(Stored items)

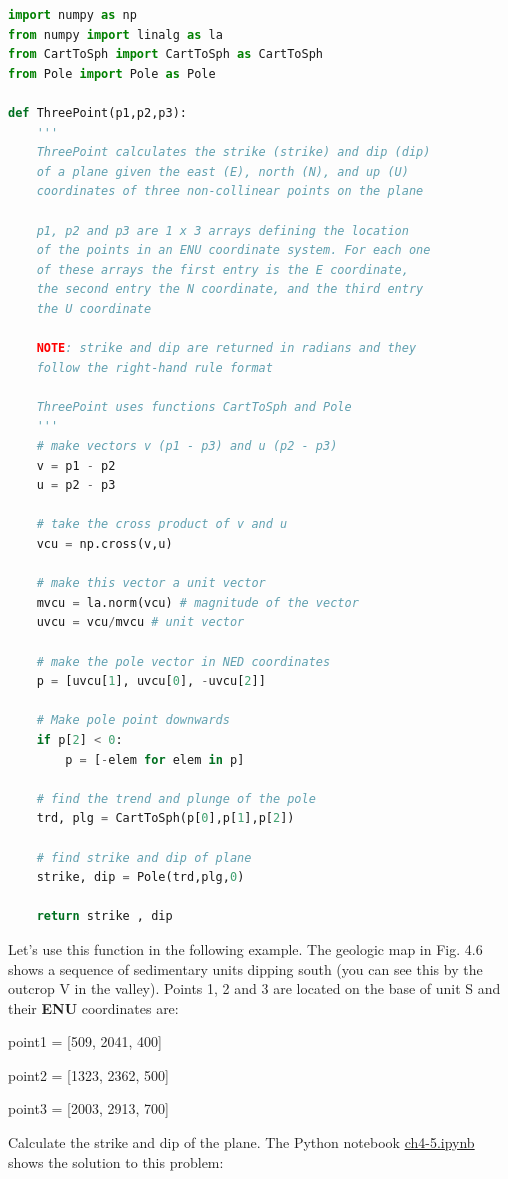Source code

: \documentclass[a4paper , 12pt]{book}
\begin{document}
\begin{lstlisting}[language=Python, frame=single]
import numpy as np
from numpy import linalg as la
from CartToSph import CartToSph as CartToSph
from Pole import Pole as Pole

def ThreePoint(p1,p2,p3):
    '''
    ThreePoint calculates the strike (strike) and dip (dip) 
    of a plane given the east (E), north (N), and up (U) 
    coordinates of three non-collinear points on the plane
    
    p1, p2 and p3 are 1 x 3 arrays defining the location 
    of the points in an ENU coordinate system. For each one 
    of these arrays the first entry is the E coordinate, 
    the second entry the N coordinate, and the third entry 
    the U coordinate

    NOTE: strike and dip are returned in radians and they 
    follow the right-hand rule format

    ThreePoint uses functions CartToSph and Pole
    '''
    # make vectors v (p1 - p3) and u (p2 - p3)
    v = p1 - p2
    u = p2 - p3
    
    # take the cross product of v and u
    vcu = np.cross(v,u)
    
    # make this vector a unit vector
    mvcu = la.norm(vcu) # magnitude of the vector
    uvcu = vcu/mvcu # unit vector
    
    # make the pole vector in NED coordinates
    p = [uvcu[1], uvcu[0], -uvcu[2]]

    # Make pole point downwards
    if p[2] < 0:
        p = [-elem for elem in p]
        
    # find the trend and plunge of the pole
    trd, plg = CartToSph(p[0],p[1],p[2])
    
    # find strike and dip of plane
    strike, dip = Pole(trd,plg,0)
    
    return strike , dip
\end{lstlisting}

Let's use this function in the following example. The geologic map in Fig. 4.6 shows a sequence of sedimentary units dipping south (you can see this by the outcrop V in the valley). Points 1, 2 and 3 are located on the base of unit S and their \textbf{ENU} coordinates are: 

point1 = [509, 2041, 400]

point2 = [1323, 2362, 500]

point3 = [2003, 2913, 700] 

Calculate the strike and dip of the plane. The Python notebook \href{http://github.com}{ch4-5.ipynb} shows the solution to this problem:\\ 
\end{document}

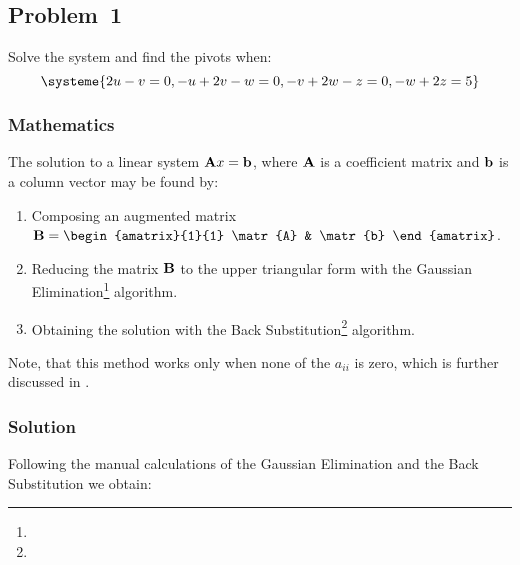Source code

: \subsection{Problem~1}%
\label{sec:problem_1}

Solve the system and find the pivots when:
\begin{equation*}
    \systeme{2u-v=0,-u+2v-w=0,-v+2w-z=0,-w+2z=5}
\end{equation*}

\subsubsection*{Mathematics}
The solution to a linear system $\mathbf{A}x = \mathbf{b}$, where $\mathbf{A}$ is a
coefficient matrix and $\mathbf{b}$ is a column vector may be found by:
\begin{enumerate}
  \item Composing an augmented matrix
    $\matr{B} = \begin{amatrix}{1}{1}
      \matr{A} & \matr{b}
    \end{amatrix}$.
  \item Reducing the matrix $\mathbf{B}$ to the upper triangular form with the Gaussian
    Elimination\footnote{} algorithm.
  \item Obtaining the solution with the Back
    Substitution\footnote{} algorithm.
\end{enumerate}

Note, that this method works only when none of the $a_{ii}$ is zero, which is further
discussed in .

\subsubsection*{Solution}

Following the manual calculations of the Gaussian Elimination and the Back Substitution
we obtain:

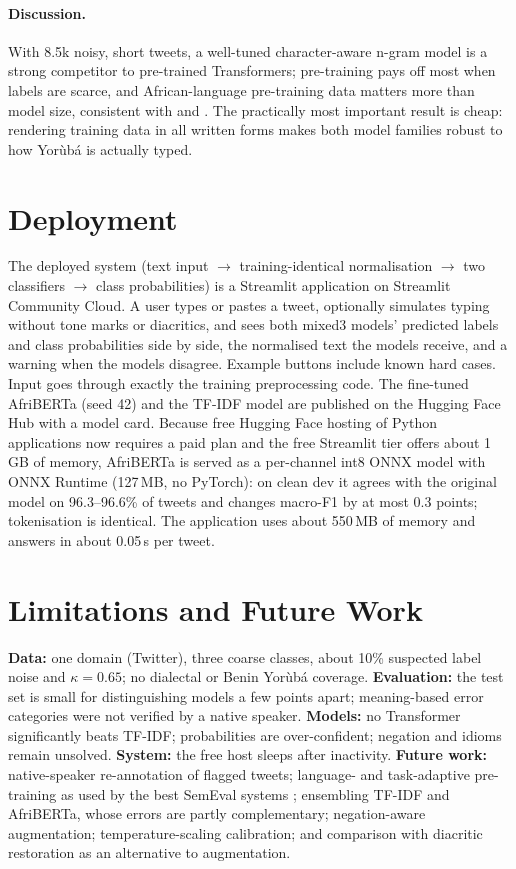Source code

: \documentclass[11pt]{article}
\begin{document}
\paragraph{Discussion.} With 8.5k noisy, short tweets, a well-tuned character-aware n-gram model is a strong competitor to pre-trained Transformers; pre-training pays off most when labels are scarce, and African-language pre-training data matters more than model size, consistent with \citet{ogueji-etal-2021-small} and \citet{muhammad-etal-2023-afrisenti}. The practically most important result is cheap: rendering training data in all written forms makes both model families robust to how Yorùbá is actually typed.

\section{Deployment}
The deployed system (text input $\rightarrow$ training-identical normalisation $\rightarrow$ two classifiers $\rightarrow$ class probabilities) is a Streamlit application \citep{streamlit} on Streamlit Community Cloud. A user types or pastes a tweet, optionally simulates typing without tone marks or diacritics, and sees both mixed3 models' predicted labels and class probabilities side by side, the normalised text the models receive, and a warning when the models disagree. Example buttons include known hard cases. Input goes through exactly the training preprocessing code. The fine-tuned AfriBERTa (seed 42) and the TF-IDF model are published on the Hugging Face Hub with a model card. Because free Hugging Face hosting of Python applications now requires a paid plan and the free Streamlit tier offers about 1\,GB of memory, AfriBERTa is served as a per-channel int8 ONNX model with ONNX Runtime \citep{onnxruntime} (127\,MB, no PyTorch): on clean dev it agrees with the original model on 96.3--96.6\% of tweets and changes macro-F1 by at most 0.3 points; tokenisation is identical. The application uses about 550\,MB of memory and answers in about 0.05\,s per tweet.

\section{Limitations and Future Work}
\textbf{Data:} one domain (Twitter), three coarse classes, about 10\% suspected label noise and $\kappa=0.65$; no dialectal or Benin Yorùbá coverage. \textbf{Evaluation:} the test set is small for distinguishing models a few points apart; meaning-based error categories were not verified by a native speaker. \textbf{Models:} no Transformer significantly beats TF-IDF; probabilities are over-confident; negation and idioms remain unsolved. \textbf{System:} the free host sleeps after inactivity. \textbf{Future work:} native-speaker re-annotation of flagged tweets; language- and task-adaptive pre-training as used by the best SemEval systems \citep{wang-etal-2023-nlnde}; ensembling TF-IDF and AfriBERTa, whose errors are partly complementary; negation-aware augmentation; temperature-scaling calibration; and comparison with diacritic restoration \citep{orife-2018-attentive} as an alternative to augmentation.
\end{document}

ACTIVITY:
The result should be a word-for-word restatement of all the data, without images.

ANSWER BOX:
Source code

: \documentclass[a4paper , 12pt]{book}
\begin{document}
\begin{lstlisting}[language=Python, frame=single]
import numpy as np
from numpy import linalg as la
from CartToSph import CartToSph as CartToSph
from Pole import Pole as Pole

def ThreePoint(p1,p2,p3):
    '''
    ThreePoint calculates the strike (strike) and dip (dip) 
    of a plane given the east (E), north (N), and up (U) 
    coordinates of three non-collinear points on the plane
    
    p1, p2 and p3 are 1 x 3 arrays defining the location 
    of the points in an ENU coordinate system. For each one 
    of these arrays the first entry is the E coordinate, 
    the second entry the N coordinate, and the third entry 
    the U coordinate

    NOTE: strike and dip are returned in radians and they 
    follow the right-hand rule format

    ThreePoint uses functions CartToSph and Pole
    '''
    # make vectors v (p1 - p3) and u (p2 - p3)
    v = p1 - p2
    u = p2 - p3
    
    # take the cross product of v and u
    vcu = np.cross(v,u)
    
    # make this vector a unit vector
    mvcu = la.norm(vcu) # magnitude of the vector
    uvcu = vcu/mvcu # unit vector
    
    # make the pole vector in NED coordinates
    p = [uvcu[1], uvcu[0], -uvcu[2]]

    # Make pole point downwards
    if p[2] < 0:
        p = [-elem for elem in p]
        
    # find the trend and plunge of the pole
    trd, plg = CartToSph(p[0],p[1],p[2])
    
    # find strike and dip of plane
    strike, dip = Pole(trd,plg,0)
    
    return strike , dip
\end{lstlisting}

Let's use this function in the following example. The geologic map in Fig. 4.6 shows a sequence of sedimentary units dipping south (you can see this by the outcrop V in the valley). Points 1, 2 and 3 are located on the base of unit S and their \textbf{ENU} coordinates are: 

point1 = [509, 2041, 400]

point2 = [1323, 2362, 500]

point3 = [2003, 2913, 700] 

Calculate the strike and dip of the plane. The Python notebook \href{http://github.com}{ch4-5.ipynb} shows the solution to this problem:\\ 
\end{document}

Source code

: \subsection{Problem~1}%
\label{sec:problem_1}

Solve the system and find the pivots when:
\begin{equation*}
    \systeme{2u-v=0,-u+2v-w=0,-v+2w-z=0,-w+2z=5}
\end{equation*}

\subsubsection*{Mathematics}
The solution to a linear system $\mathbf{A}x = \mathbf{b}$, where $\mathbf{A}$ is a
coefficient matrix and $\mathbf{b}$ is a column vector may be found by:
\begin{enumerate}
  \item Composing an augmented matrix
    $\matr{B} = \begin{amatrix}{1}{1}
      \matr{A} & \matr{b}
    \end{amatrix}$.
  \item Reducing the matrix $\mathbf{B}$ to the upper triangular form with the Gaussian
    Elimination\footnote{} algorithm.
  \item Obtaining the solution with the Back
    Substitution\footnote{} algorithm.
\end{enumerate}

Note, that this method works only when none of the $a_{ii}$ is zero, which is further
discussed in .

\subsubsection*{Solution}

Following the manual calculations of the Gaussian Elimination and the Back Substitution
we obtain:

Source code

: \documentclass[11pt]{article}
\begin{document}
\paragraph{Discussion.} With 8.5k noisy, short tweets, a well-tuned character-aware n-gram model is a strong competitor to pre-trained Transformers; pre-training pays off most when labels are scarce, and African-language pre-training data matters more than model size, consistent with \citet{ogueji-etal-2021-small} and \citet{muhammad-etal-2023-afrisenti}. The practically most important result is cheap: rendering training data in all written forms makes both model families robust to how Yorùbá is actually typed.

\section{Deployment}
The deployed system (text input $\rightarrow$ training-identical normalisation $\rightarrow$ two classifiers $\rightarrow$ class probabilities) is a Streamlit application \citep{streamlit} on Streamlit Community Cloud. A user types or pastes a tweet, optionally simulates typing without tone marks or diacritics, and sees both mixed3 models' predicted labels and class probabilities side by side, the normalised text the models receive, and a warning when the models disagree. Example buttons include known hard cases. Input goes through exactly the training preprocessing code. The fine-tuned AfriBERTa (seed 42) and the TF-IDF model are published on the Hugging Face Hub with a model card. Because free Hugging Face hosting of Python applications now requires a paid plan and the free Streamlit tier offers about 1\,GB of memory, AfriBERTa is served as a per-channel int8 ONNX model with ONNX Runtime \citep{onnxruntime} (127\,MB, no PyTorch): on clean dev it agrees with the original model on 96.3--96.6\% of tweets and changes macro-F1 by at most 0.3 points; tokenisation is identical. The application uses about 550\,MB of memory and answers in about 0.05\,s per tweet.

\section{Limitations and Future Work}
\textbf{Data:} one domain (Twitter), three coarse classes, about 10\% suspected label noise and $\kappa=0.65$; no dialectal or Benin Yorùbá coverage. \textbf{Evaluation:} the test set is small for distinguishing models a few points apart; meaning-based error categories were not verified by a native speaker. \textbf{Models:} no Transformer significantly beats TF-IDF; probabilities are over-confident; negation and idioms remain unsolved. \textbf{System:} the free host sleeps after inactivity. \textbf{Future work:} native-speaker re-annotation of flagged tweets; language- and task-adaptive pre-training as used by the best SemEval systems \citep{wang-etal-2023-nlnde}; ensembling TF-IDF and AfriBERTa, whose errors are partly complementary; negation-aware augmentation; temperature-scaling calibration; and comparison with diacritic restoration \citep{orife-2018-attentive} as an alternative to augmentation.
\end{document}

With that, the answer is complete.